▸ Plain-text document sources
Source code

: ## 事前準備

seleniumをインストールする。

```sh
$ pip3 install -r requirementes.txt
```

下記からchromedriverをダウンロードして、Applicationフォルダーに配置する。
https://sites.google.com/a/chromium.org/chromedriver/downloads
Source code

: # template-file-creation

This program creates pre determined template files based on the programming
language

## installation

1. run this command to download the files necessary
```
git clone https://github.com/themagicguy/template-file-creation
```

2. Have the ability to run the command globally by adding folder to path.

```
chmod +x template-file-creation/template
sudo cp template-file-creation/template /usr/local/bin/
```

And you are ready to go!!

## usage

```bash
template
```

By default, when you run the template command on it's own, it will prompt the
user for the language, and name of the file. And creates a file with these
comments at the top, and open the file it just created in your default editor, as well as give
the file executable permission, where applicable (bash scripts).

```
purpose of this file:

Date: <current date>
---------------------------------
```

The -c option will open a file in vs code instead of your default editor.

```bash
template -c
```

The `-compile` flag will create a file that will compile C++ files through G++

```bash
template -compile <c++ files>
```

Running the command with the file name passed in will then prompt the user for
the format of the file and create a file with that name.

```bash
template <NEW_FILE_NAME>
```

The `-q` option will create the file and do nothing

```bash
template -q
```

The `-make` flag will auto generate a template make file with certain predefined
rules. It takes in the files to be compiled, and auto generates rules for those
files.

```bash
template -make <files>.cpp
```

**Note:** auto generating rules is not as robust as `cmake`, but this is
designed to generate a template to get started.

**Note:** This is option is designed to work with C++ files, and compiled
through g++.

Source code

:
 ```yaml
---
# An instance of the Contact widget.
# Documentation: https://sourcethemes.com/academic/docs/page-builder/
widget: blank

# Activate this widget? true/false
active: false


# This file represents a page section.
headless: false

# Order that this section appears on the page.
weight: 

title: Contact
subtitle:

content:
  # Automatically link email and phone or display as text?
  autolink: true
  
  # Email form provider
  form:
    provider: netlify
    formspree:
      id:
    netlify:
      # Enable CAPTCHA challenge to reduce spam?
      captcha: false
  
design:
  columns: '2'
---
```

▸ TASK DETAILS
Set all of the data down again exactly.

▸ EXERCISE RESULT
Source code

: ## 事前準備

seleniumをインストールする。

```sh
$ pip3 install -r requirementes.txt
```

下記からchromedriverをダウンロードして、Applicationフォルダーに配置する。
https://sites.google.com/a/chromium.org/chromedriver/downloads
Source code

: # template-file-creation

This program creates pre determined template files based on the programming
language

## installation

1. run this command to download the files necessary
```
git clone https://github.com/themagicguy/template-file-creation
```

2. Have the ability to run the command globally by adding folder to path.

```
chmod +x template-file-creation/template
sudo cp template-file-creation/template /usr/local/bin/
```

And you are ready to go!!

## usage

```bash
template
```

By default, when you run the template command on it's own, it will prompt the
user for the language, and name of the file. And creates a file with these
comments at the top, and open the file it just created in your default editor, as well as give
the file executable permission, where applicable (bash scripts).

```
purpose of this file:

Date: <current date>
---------------------------------
```

The -c option will open a file in vs code instead of your default editor.

```bash
template -c
```

The `-compile` flag will create a file that will compile C++ files through G++

```bash
template -compile <c++ files>
```

Running the command with the file name passed in will then prompt the user for
the format of the file and create a file with that name.

```bash
template <NEW_FILE_NAME>
```

The `-q` option will create the file and do nothing

```bash
template -q
```

The `-make` flag will auto generate a template make file with certain predefined
rules. It takes in the files to be compiled, and auto generates rules for those
files.

```bash
template -make <files>.cpp
```

**Note:** auto generating rules is not as robust as `cmake`, but this is
designed to generate a template to get started.

**Note:** This is option is designed to work with C++ files, and compiled
through g++.

Source code

:
 ```yaml
---
# An instance of the Contact widget.
# Documentation: https://sourcethemes.com/academic/docs/page-builder/
widget: blank

# Activate this widget? true/false
active: false


# This file represents a page section.
headless: false

# Order that this section appears on the page.
weight: 

title: Contact
subtitle:

content:
  # Automatically link email and phone or display as text?
  autolink: true
  
  # Email form provider
  form:
    provider: netlify
    formspree:
      id:
    netlify:
      # Enable CAPTCHA challenge to reduce spam?
      captcha: false
  
design:
  columns: '2'
---
```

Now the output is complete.